第2章のはじまりだから、ハリーが一瞬だけ見た大空に羽ばたく不死鳥は、嬉しそう(joyful)だったのかな、とも思えます。
でまぁ、1日を終えさせたあの一連のできごとは何だったんだろうなーとさるおなりに考えたりもしてみてね、スネイプ先生はシロだろうと、そーゆー結論になってます、今んとこ。
さて、まずはDADAの職のことを考えてみます。えーっと、あの仕事は呪われてるんだよね。1年経ったらさよならなんです。
もちろんダンブルドアもそれは知ってる。呪わせたのは自分だから。
You see, we have never been able to keep a Defense Against the Dark Arts teacher for longer than a year since I refused the post to Lord Voldemort.
で、DADA担当にしちゃったよ、スネイプ君を。
ちゅーことは、とりあえず何かが起きて、スネイプ先生はホグワーツを去る。少なくとも、そこまでは事前に了解済みだと思われる、両者間(校長とスネイプ)で。スネイプ先生は覚悟して引き受けたはず。

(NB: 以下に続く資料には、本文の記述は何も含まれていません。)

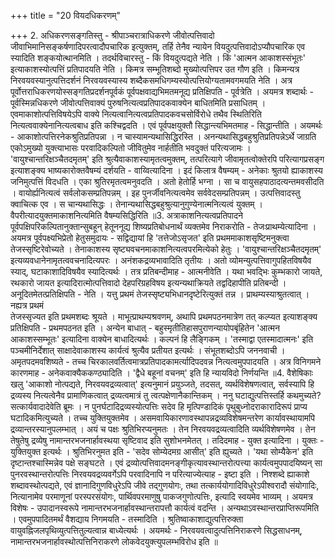 +++
title = "20 वियदधिकरणम्"

+++
2. अधिकरणसङ्गतिस्तु - श्रीपाञ्चरात्राधिकरणे जीवोत्पत्तिवादो जीवाभिमानिसङ्कर्षणादिपरत्वादौपचारिक इत्युक्तम्, तर्हि तेनैव न्यायेन वियदुत्पत्तिवादोऽप्यौपचारिक एव स्यादिति शङ्कयोत्थानमिति । तदर्थविचारस्तु - किं वियदुत्पद्यते नेति । किं 'आत्मन आकाशस्संभूतः' इत्याकाशस्योत्पत्तिं प्रतिपादयति नेति । किमत्र सम्भूतिशब्दो मुख्योत्पत्तिपर उत गौण इति । किमन्यत्र निरवयवस्यानुत्पत्तिदर्शनं निरवयवस्यास्य शब्दैकसमधिगम्यस्योत्पत्तियोग्यतामवगमयति नेति । अत्र पूर्वोत्तराधिकरणयोस्सङ्गतिप्रदर्शनपूर्वकं पूर्वपक्षवाद्यभिमतमनूद्य प्रतिक्षिपति - पूर्वत्रेति । अयमत्र शब्दार्थः - पूर्वस्मिन्नधिकरणे जीवोत्पत्तिवाक्यं पुरुषनित्यत्वप्रतिपादकवाक्येन बाधितमिति प्रसाधितम् । एवमाकाशोत्पत्तिविषयेऽपि वाक्ये नित्यत्वानित्यत्वप्रतिपादकवचसोर्विरोधे तथैव स्थितिरिति नित्यत्ववाक्येनानित्यत्वबाध इति कश्चिद्वदति । एवं पूर्वपक्षयुक्तौ सिद्धान्त्यभिमतमाह - सिद्धान्तीति । अयमर्थः - आकाशोत्पत्तिरनेकश्रुतिप्रतिपन्ना । न चास्यामन्यथासिद्धिरस्ति । अनन्यथासिद्धबहुश्रुतिप्रतिपन्नेऽर्थे जाग्रति एकोऽमुख्यो युक्त्याभासः परवादिकल्पितो जीवितुमेव नार्हतीति भवदुक्तं परित्यजामः । 'वायुश्चान्तरिक्षञ्चैतदमृतम्' इति श्रुत्यैवाकाशस्यामृतत्वमुक्तम्, तत्परित्यागे जीवामृतत्वोक्तेरपि परित्यागप्रसङ्ग इत्याशङ्क्य भाष्यकारोक्तवैषम्यं दर्शयति - वाय्वित्यादिना । इदं किलात्र वैषम्यम् - अनेकाः श्रुतयो ह्याकाशस्य जनिमुत्पत्तिं विदधति । एका श्रुतिरमृतत्वमनुवदति । अतो हेतोर्हि भग्ना । सा च वायुसहपाठादत्यन्तमवसीदति । वायोर्ह्यनित्यत्वं सर्वलोकसम्प्रतिपन्नम् । इह पुनर्जीवनित्यत्वमेव सर्ववेदसम्प्रतिपन्नम् । उत्पत्तिवादस्तु क्वाचित्क एव । स चान्यथासिद्धः । तेनान्यथासिद्धबहुश्रुत्यानुगुण्येनात्मनित्यत्वं युक्तम् । वैपरीत्यादयुक्तमाकाशनित्यमिति वैषम्यसिद्धिरिति ॥3. अत्राकाशनित्यत्वप्रतिपादने पूर्वपक्षिपरिकल्पितानुक्तान्सुबहून् हेतूननूद्य शिष्यप्रतिबोधनार्थं व्यक्तमेव निराकरोति - तेजःप्राथम्येत्यादिना । अयमत्र पूर्वपक्ष्यभिप्रेतो हेतुसमुदायः - सद्विद्यायां हि 'तत्तेजोऽसृजत' इति प्रथममाकाशसृष्टिमनुक्त्वा तेजस्सृष्टिरेवोच्यते । तेनाकाशस्य सृष्ट्यवचनमाकाशनित्यत्वपरमित्येको हेतुः । 'वायुश्चान्तरिक्षञ्चैतदमृतम्' इत्यव्यवधानेनामृतत्ववचनादित्यपरः । अनंशकद्रव्यभावादिति तृतीयः । अतो व्योमन्युत्पत्तिवागुपहितविषयैव स्याद्, घटाकाशादिविषयैव स्यादित्यर्थः । तत्र प्रतिबन्दीमाह - आत्मनीवेति । यथा भवद्भिः कुम्भकारो जायते, रथकारो जायत इत्यादिरात्मोत्पत्तिवादो देहपरिग्रहविषय इत्यन्यथाक्रियते तद्वदिहापीति प्रतिबन्दी । अनूदितमेतत्प्रतिक्षिपति - नेति । यत्तु प्रथमं तेजस्सृष्ट्यभिधानदृष्टेरित्युक्तं तन्न । प्राथम्यस्याश्रुतत्वात् । नह्यत्र प्रथमं  
तेजस्सृज्यत इति प्रथमशब्दः श्रूयते । माभूत्प्राथम्यश्रवणम्, अथापि प्रथमपठनमात्रेण तत् कल्प्यत इत्याशङ्क्य प्रतिक्षिपति - प्रथमपठनत इति । अन्येन बाधात् - बहुस्मृतीतिहासपुराणन्यायोपबृंहितेन 'आत्मन आकाशस्सम्भूतः' इत्यादिना वाक्येन बाधादित्यर्थः । कल्पनं हि लैङ्गिकम् । 'तस्माद्वा एतस्मादात्मनः' इति पञ्चमीनिर्देशात् साक्षादेवाकाशस्य कार्यत्वं श्रुत्यैव प्रतीयत इत्यर्थः । संभूतशब्दोऽपि जननवाची । अमृतपदमवशिष्यते - तच्च चिरकालवर्तित्वमात्रप्रतिपादकामर्त्यादिपदवन्न नित्यत्वमुपपादयति । अत्र विनिगमने कारणमाह - अनेकवाक्यैककण्ठ्यादिति । 'द्वैधे बहूनां वचनम्' इति हि न्यायविदो निर्णयन्ति ॥4. वैशेषिकाः खलु 'आकाशो नोत्पद्यते, निरवयवद्रव्यत्वात्' इत्यनुमानं प्रयुञ्जते, तदसत्, व्यर्थविशेषणत्वात्, सर्वस्यापि हि द्रव्यस्य नित्यत्वेनैव प्रामाणिकत्वात् द्रव्यत्वमात्रं तु त्वत्पक्षेणानैकान्तिकम् । ननु घटाद्युत्पत्तिस्तर्हि कथमुच्यते? सत्कार्यवादादेवेति ब्रूमः । न पुनर्घटादिद्रव्यस्योत्पत्तिः सदेव हि मृत्पिण्डादिकं पृथुबुध्नोदराकारादिरूपं प्राप्य घटादिकमित्युच्यते । तच्च युक्तियुक्तमेव । असमवायिकारणावस्थापन्नद्रव्यविशेषमन्तरेण कार्यावस्थायामपि द्रव्यान्तरस्यानुपलम्भात् । अयं च पक्षः श्रुतिभिरप्यनुमतः । तेन निरवयवद्रव्यत्वादिति व्यर्थविशेषणमेव । तेन तेषुतेषु द्रव्येषु नामान्तरभजनार्हावस्थया सृष्टिवाद इति सुशोभनमेतत् । तदिदमाह - युक्त इत्यादिना । युक्तः - युक्तियुक्त इत्यर्थः । श्रुतिभिरनुमत इति - 'सदेव सोम्येदमग्र आसीत्' इति ह्युच्यते । 'यथा सोम्यैकेन' इति दृष्टान्तश्चास्मिन्नेव पक्षे सङ्घटते । एवं द्रव्योत्पत्तिवादमनङ्गीकृत्यावस्थान्तरोत्पत्त्या कार्यत्वमुपपादयिष्यन् सा पुनरवस्थान्तरोत्पत्तिः निरवयवद्रव्यवर्गेऽपि परवादिनापि न परित्याज्येत्याह - इष्टा इति । निश्शब्दे ह्याकाशे शब्दावस्थोत्पद्यते, एवं ज्ञानादिगुणविधुरेऽपि जीवे तद्गुणयोगः, तथा तत्कार्ययोगादिविधुरेऽपीश्वरादौ संयोगादिः, नित्यानामेव परमाणूनां परस्परसंयोगः, पार्थिवपरमाणुषु पाकजगुणोत्पत्तिः, इत्यादि स्वयमेव भाव्यम् । अयमत्र विशेषः - उपादानस्वरूपे नामान्तरभजनार्हावस्थान्तरापत्तौ कार्यत्वं वदन्ति । अन्यथाऽवस्थान्तरप्राप्तिरूपमिति । एवमुपपादितमर्थं वैशद्याय निगमयति - तस्मादिति । श्रुतिष्वाकाशाद्युत्पत्तिरुक्ता वायुवह्निजलपृथिव्युत्पत्तितुल्यत्वान्न बाध्येत्यर्थः । अयमर्थः - निरवयवत्वादुत्पत्तिनिराकरणे सिद्धसाधनम्, नामान्तरभजनार्हावस्थोत्पत्तिनिराकरणे लोकवेदयुक्त्युपलम्भविरोध इति ॥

『HBP』のSpinner's Endに戻ってみましょう。ベラ(Bellatrix Lestrange)とナルシッサ(Narcissa Malfoy)とスネイプ先生が怪しい会談中。
ナルシッサが言ってます。"The Dark Lord has forbidden me to speak of it. He wishes none to know of the plan. It is... very secret. But-"(しゃべるなって言われた、"誰にも"知られたくないからって、だけど・・・)
それをスネイプ先生が遮りますね。「んじゃ言わないほうがええよ」と忠告。あの人が言うことは絶対服従だから、と言っている。
で、カーテンを閉めて、苦々しい表情で振り返ってから、"It so happens that I know of the plan."(その計画のことは知ってる)と。
えーっ!ちょっとわざとらしくないかな?「そうそう、その計画、知ってるんだったぁー」みたいに聞こえる気がするんですが(笑)。
で、その後、計画の詳細は避けつつも、うまいぐあいに女子2人が続きをどんどん喋る(笑)。スネイプ先生は思わせぶりな誘導尋問に終始しています。
で、ナルシッサが、うちの子には無理だから代わってやってくれと言いだすと、セヴルスったらこんなふうに答えてるぅー。
"He intends me to do it in the end, I think. But he is determined that Draco should try first. You see, in the unlikely event that Draco succeeds, I shall be able to remain at Hogwarts a little longer, fulfilling my useful role as spy."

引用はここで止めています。